The district and its Parent-Teacher Associations are planning to work closely with local government and law enforcement to take a more proactive and united approach toward the two issues that have plagued the community in recent months, starting with the distribution of fliers in the district’s nine schools asking residents to report graffiti vandalism.

In the last weekend of August, school officials said, ethnically charged graffiti was found on a fence near W.T. Clarke High School.

The partnership formed by the district administration, the Board of Education and the PTA Council with the Town of Hempstead, Nassau County and the county Police Department also represents a strengthening of the relationship between the school district and the community that many parents said had soured toward the end of the school year this spring.

The graffiti near W.T. Clarke High School last month was brought to the attention of school officials, who worked with police to remove it. “While it was not technically a fence on our property,” said Superintendent Leon Campo, “all of our children would have been exposed to this.”

But the district’s newly heightened awareness of the issue, he added, produced immediate results. “In the old days, this would have lasted a week or more,” Campo said. “So this is a rapid response, almost a SWAT team to remove graffiti.
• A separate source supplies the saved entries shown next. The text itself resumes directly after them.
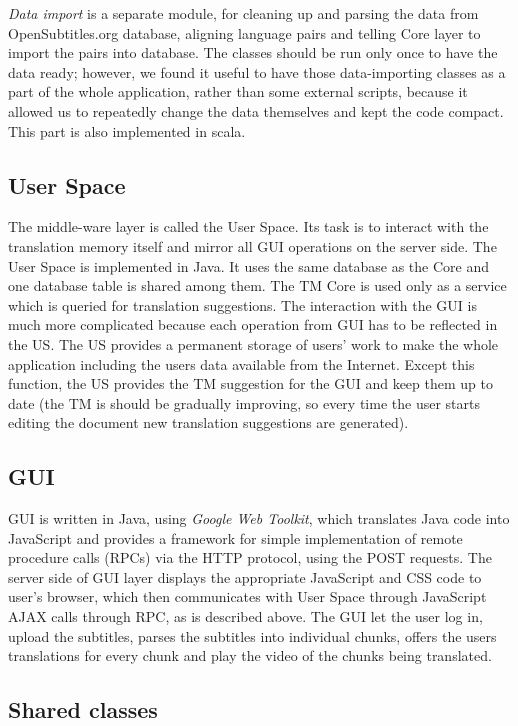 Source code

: \emph{Data import} is a separate module, for cleaning up and parsing the data from OpenSubtitles.org database, aligning language pairs and telling Core layer to import the pairs into database. The classes should be run only once to have the data ready; however, we found it useful to have those data-importing classes as a part of the whole application, rather than some external scripts, because it allowed us to repeatedly change the data themselves and kept the code compact. This part is also implemented in scala.

\subsection*{User Space}

The middle-ware layer is called the User Space. Its task is to interact with the translation memory itself and mirror all GUI operations on the server side. The User Space is implemented in Java. It uses the same database as the Core and one database table is shared among them. The TM Core is used only as a service which is queried for translation suggestions. The interaction with the GUI is much more complicated because each operation from GUI has to be reflected in the US. The US provides a permanent storage of users' work to make the whole application including the users data available from the Internet. Except this function, the US provides the TM suggestion for the GUI and keep them up to date (the TM is should be gradually improving, so every time the user starts editing the document new translation suggestions are generated).

\subsection*{GUI}


GUI is written in Java, using \emph{Google Web Toolkit}, which translates Java code into JavaScript and provides a framework for simple implementation of remote procedure calls (RPCs) via the HTTP protocol, using the POST requests. The server side of GUI layer displays the appropriate JavaScript and CSS code to user's browser, which then communicates with User Space through JavaScript AJAX calls through RPC, as is described above. The GUI let the user log in, upload the subtitles, parses the subtitles into individual chunks, offers the users translations for every chunk and play the video of the chunks being translated.

\subsection*{Shared classes}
And that’s what we need.”

Making students aware as well is especially important, Campo said, because they are more likely to know who might be doing the graffiti. “They’re far more aware than adults are for something like this,” he said.

While graffiti has been a sporadic issue in East Meadow for years, the problem intensified earlier this year when markings began appearing on fences, buildings, utility boxes, mailboxes and street signs on several major local roads. In many instances, the graffiti lingered for weeks before being cleaned up.